Information shown:

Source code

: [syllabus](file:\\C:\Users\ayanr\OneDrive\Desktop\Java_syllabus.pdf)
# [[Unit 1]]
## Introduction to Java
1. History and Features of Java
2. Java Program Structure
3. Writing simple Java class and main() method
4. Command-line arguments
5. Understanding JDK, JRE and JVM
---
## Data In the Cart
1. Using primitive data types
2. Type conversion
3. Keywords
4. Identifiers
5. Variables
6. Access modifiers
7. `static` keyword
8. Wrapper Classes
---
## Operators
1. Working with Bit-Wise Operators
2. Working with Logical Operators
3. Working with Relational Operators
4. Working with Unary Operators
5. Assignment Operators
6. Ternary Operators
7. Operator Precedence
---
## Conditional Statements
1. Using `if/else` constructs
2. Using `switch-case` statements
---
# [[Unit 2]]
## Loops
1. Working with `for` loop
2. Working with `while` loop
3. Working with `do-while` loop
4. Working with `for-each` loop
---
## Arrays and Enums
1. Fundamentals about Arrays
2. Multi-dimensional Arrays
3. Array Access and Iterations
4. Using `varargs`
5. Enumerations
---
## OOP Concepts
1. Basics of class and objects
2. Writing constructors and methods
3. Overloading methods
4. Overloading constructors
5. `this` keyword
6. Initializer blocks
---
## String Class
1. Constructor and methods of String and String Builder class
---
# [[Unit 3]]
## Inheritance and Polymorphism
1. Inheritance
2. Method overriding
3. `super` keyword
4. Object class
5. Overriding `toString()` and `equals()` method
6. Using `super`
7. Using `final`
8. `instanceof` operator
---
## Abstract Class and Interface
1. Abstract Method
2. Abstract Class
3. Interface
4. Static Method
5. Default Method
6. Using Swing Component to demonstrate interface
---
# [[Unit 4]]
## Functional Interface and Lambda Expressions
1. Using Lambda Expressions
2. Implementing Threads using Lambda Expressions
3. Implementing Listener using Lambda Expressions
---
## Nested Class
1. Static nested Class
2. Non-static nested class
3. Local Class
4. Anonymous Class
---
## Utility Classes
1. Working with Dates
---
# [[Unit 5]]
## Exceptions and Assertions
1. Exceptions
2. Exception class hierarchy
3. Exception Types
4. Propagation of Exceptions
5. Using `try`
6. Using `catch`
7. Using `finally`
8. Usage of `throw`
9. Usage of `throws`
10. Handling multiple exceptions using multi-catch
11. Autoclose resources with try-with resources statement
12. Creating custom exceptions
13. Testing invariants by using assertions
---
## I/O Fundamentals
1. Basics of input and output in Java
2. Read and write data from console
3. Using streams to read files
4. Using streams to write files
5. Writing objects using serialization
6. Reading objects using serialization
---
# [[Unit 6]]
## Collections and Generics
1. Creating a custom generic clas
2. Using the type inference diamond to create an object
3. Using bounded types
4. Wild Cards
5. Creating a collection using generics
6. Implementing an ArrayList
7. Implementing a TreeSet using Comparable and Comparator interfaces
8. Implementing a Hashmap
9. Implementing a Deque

Required action:
The stretch of entries above that starts with the line containing "# [[Unit 4]]" and goes on through the line containing "1. Creating a custom generic clas" is to be transcribed exactly, and no other line is to be transcribed.

Exercise solution:
# [[Unit 4]]
## Functional Interface and Lambda Expressions
1. Using Lambda Expressions
2. Implementing Threads using Lambda Expressions
3. Implementing Listener using Lambda Expressions
---
## Nested Class
1. Static nested Class
2. Non-static nested class
3. Local Class
4. Anonymous Class
---
## Utility Classes
1. Working with Dates
---
# [[Unit 5]]
## Exceptions and Assertions
1. Exceptions
2. Exception class hierarchy
3. Exception Types
4. Propagation of Exceptions
5. Using `try`
6. Using `catch`
7. Using `finally`
8. Usage of `throw`
9. Usage of `throws`
10. Handling multiple exceptions using multi-catch
11. Autoclose resources with try-with resources statement
12. Creating custom exceptions
13. Testing invariants by using assertions
---
## I/O Fundamentals
1. Basics of input and output in Java
2. Read and write data from console
3. Using streams to read files
4. Using streams to write files
5. Writing objects using serialization
6. Reading objects using serialization
---
# [[Unit 6]]
## Collections and Generics
1. Creating a custom generic clas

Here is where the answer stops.